Redox-Sensitive Prodrug Molecules Meet Graphene Oxide: An Efficient Graphene Oxide-Based Nanovehicle toward Cancer Therapy

The stability and slow and incomplete drug release are the key problems for graphene oxide nanocarrier systems. To solve the above problems, we constructed a new drug delivery system from the graphene oxide (GO) decorated with the redoxsensitive prodrug molecules for cancer therapy. PEG-PCL-SS-DOX (prodrug) was synthesized by linking the anticancer drug doxorubicin (DOX) to the biodegradable and biocompatible amphiphilic copolymers PEG-PCL via redox-sensitive disulfide bond. The GO/prodrug nanohybrids (GOPN) was prepared via the hydrophobic and rc rc interaction between the hydrophobic block of PCL-SS-DOX and the aromatic ring of GO. The redox-sensitive PEG-PCL-SS-DOX molecules integrate the anticancer drug and dispersant/stabilizing agent together into GO. In other words, prodrug molecules act as the dispersant/stabilizing agent and simultaneously provide the redox-sensitive property which ensures the effective release of the anticancer drug in tumor site demonstrated by the in vitro release results.
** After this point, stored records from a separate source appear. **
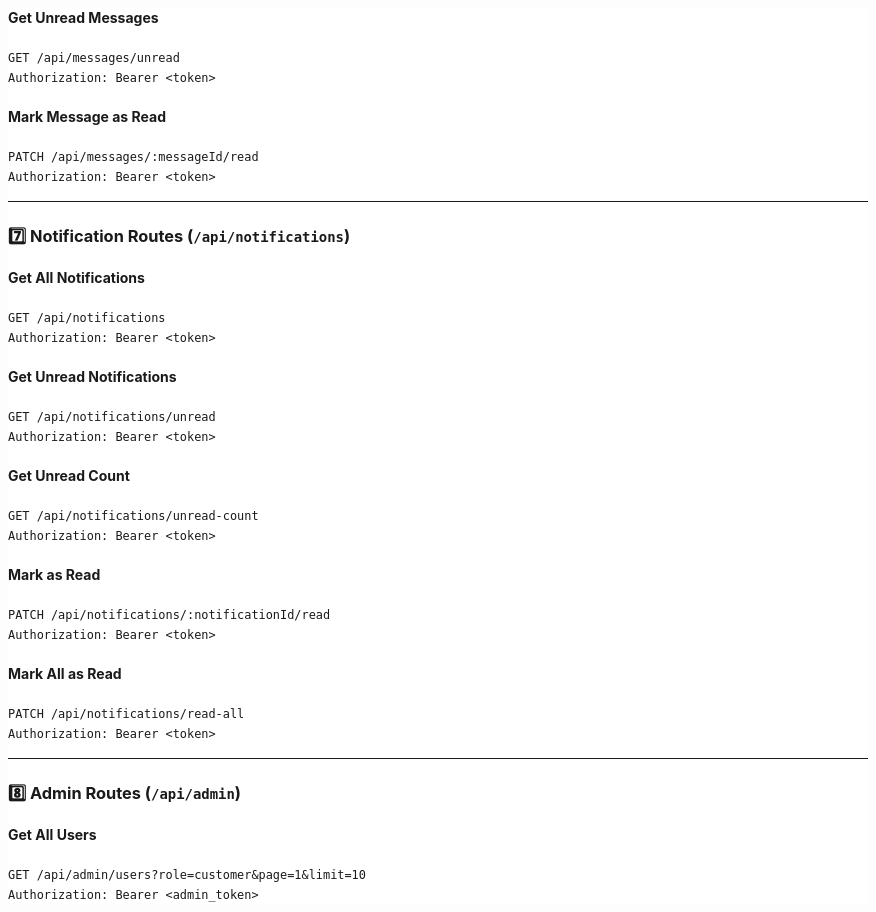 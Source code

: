 #### Get Unread Messages
```http
GET /api/messages/unread
Authorization: Bearer <token>
```

#### Mark Message as Read
```http
PATCH /api/messages/:messageId/read
Authorization: Bearer <token>
```

---

### 7️⃣ **Notification Routes** (`/api/notifications`)

#### Get All Notifications
```http
GET /api/notifications
Authorization: Bearer <token>
```

#### Get Unread Notifications
```http
GET /api/notifications/unread
Authorization: Bearer <token>
```

#### Get Unread Count
```http
GET /api/notifications/unread-count
Authorization: Bearer <token>
```

#### Mark as Read
```http
PATCH /api/notifications/:notificationId/read
Authorization: Bearer <token>
```

#### Mark All as Read
```http
PATCH /api/notifications/read-all
Authorization: Bearer <token>
```

---

### 8️⃣ **Admin Routes** (`/api/admin`)

#### Get All Users
```http
GET /api/admin/users?role=customer&page=1&limit=10
Authorization: Bearer <admin_token>
```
The in vitro cell cytotoxicity showed that the GOPN could significantly enhance DOX accumulation in A549 and B16 cells and effectively enhance the anticancer activity. In vivo antitumor and histological examination results suggested that GOPN could reduce the DOX systemic toxicity with remarkable inhibition of tumor growth. The prepared GOPN could solve the incomplete and slow release problem of the previously reported GO-based drug delivery system, and resulting in the desirable anticancer effect of DOX. Therefore, the present constructed GOPN bring a new opportunity for effective cancer therapy.